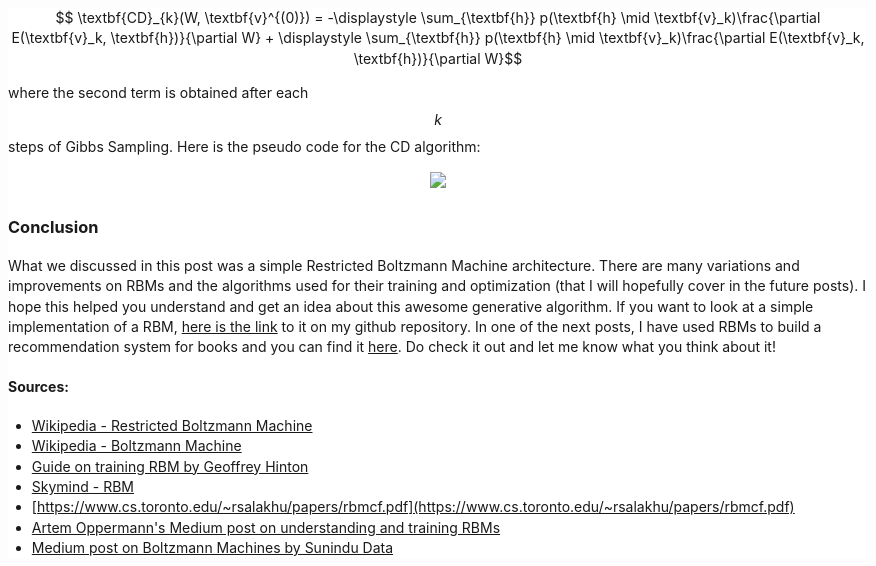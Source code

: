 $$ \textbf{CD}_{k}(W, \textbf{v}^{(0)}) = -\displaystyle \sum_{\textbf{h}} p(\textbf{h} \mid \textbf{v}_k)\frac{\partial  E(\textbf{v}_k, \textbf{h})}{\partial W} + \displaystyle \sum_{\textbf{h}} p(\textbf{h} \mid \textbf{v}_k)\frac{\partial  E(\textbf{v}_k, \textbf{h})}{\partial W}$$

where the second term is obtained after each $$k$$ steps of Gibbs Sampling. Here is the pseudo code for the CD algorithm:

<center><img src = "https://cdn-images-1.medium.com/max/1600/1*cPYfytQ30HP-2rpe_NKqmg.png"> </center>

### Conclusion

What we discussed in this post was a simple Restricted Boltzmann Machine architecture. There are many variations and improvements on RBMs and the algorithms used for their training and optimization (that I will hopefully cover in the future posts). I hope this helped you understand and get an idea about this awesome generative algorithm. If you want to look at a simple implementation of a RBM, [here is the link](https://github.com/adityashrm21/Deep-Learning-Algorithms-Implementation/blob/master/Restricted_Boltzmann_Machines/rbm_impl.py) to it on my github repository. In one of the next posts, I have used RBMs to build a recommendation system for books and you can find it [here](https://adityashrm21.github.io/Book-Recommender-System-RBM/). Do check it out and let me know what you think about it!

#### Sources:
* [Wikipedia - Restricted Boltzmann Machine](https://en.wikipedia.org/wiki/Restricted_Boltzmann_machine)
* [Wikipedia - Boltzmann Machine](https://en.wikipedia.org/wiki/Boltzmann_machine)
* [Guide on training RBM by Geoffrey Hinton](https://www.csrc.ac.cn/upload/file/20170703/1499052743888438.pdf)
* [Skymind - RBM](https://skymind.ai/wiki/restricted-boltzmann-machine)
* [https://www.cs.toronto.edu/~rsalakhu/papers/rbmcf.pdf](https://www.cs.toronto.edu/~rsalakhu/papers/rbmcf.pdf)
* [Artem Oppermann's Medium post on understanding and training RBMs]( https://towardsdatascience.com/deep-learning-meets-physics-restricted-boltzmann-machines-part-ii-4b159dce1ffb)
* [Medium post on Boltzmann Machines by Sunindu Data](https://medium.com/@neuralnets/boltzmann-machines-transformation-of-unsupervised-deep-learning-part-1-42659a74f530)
...
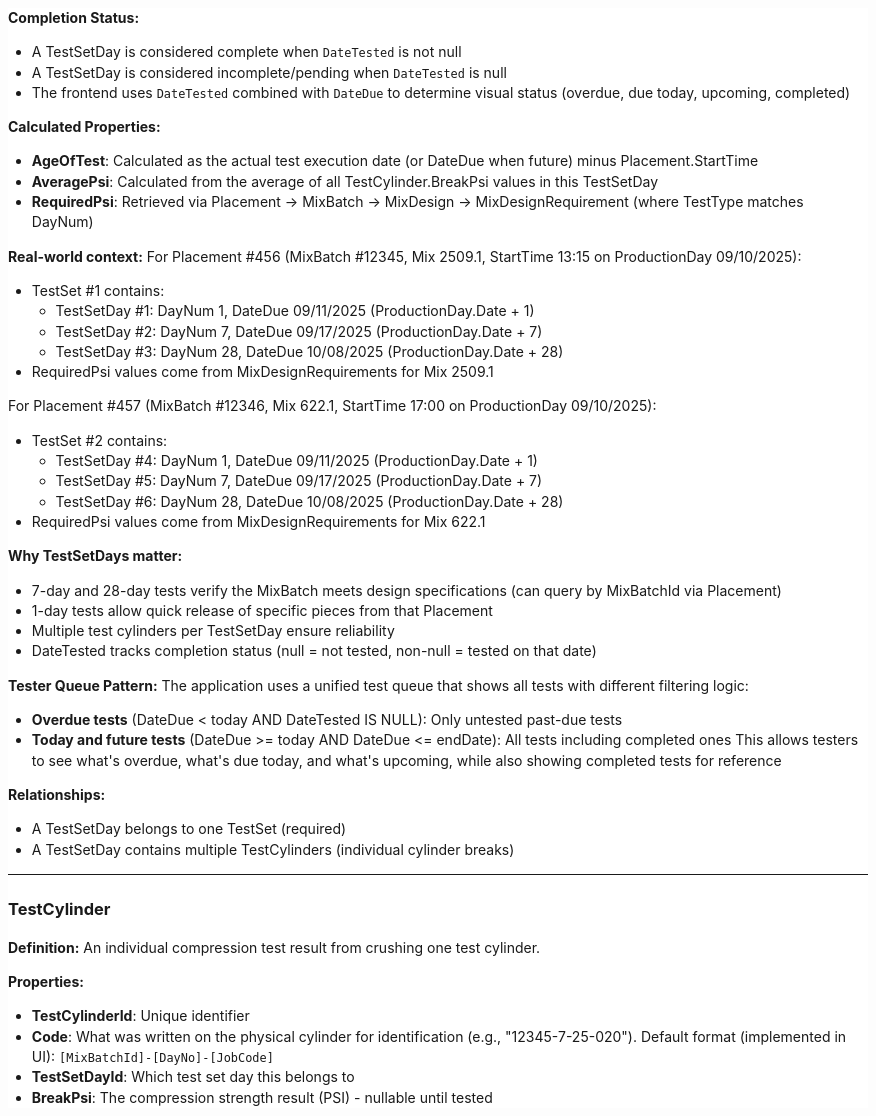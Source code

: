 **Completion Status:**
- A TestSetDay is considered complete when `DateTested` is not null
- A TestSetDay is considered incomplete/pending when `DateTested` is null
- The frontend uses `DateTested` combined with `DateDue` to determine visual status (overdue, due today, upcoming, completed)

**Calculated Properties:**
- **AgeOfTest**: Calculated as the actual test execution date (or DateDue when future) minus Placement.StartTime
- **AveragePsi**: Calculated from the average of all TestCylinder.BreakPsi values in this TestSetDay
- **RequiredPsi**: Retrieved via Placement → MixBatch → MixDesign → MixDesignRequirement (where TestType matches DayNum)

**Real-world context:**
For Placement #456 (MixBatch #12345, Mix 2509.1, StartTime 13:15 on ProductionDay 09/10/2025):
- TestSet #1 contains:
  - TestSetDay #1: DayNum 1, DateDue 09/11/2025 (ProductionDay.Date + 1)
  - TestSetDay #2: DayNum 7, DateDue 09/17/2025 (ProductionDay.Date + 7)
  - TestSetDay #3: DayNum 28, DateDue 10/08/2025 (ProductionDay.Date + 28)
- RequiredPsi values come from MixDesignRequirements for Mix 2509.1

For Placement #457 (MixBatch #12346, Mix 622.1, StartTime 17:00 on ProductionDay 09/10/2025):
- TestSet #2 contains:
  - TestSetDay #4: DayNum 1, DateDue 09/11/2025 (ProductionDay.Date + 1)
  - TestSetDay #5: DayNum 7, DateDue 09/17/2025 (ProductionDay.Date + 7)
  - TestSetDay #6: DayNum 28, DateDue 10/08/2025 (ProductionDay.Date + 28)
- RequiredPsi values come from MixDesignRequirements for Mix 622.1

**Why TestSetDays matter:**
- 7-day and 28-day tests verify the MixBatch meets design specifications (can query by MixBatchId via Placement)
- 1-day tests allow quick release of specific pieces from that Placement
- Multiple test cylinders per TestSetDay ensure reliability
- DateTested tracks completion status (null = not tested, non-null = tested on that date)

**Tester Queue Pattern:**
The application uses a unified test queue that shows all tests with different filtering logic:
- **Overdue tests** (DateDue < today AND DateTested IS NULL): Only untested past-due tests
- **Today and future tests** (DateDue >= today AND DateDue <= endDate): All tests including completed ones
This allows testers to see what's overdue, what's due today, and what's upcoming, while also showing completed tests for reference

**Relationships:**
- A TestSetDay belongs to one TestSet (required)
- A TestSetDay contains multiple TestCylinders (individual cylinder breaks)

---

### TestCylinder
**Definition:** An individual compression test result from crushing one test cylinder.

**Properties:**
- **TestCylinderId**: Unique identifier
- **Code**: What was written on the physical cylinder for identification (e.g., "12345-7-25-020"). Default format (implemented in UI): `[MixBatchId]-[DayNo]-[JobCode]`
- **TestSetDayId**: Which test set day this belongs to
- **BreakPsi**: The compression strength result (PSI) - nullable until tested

Task: Give back, exactly as written, the stretch from the line with "- Multiple test" through the line with "- **Overdue tests**", and no other lines from the records above.

Response area:
- Multiple test cylinders per TestSetDay ensure reliability
- DateTested tracks completion status (null = not tested, non-null = tested on that date)

**Tester Queue Pattern:**
The application uses a unified test queue that shows all tests with different filtering logic:
- **Overdue tests** (DateDue < today AND DateTested IS NULL): Only untested past-due tests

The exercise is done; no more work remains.